- Work to be completed
Within this material, how many lines have the string "Gamma" in them? The answer is a number, with nothing added.
══════════════════════════════
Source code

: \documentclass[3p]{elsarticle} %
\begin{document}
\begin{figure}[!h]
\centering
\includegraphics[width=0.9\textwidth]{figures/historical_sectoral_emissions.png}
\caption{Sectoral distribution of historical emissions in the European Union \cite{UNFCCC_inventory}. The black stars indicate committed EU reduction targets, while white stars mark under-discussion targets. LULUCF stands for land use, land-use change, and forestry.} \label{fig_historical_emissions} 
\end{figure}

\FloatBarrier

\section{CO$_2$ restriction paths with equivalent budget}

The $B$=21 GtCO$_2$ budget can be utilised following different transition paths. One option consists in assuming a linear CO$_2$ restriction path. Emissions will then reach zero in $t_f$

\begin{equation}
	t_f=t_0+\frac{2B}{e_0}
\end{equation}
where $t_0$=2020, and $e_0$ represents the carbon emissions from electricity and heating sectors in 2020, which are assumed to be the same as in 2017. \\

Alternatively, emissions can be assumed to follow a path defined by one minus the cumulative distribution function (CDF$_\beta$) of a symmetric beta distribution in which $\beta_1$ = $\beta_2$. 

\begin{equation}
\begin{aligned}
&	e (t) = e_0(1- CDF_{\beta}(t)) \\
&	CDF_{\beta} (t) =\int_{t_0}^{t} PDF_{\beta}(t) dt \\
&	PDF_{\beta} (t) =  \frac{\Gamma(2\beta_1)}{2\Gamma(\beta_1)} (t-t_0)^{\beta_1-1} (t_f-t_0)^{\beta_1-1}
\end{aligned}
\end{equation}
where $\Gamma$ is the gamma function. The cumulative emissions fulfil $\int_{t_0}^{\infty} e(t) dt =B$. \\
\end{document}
══════════════════════════════
- Answer to the exercise
2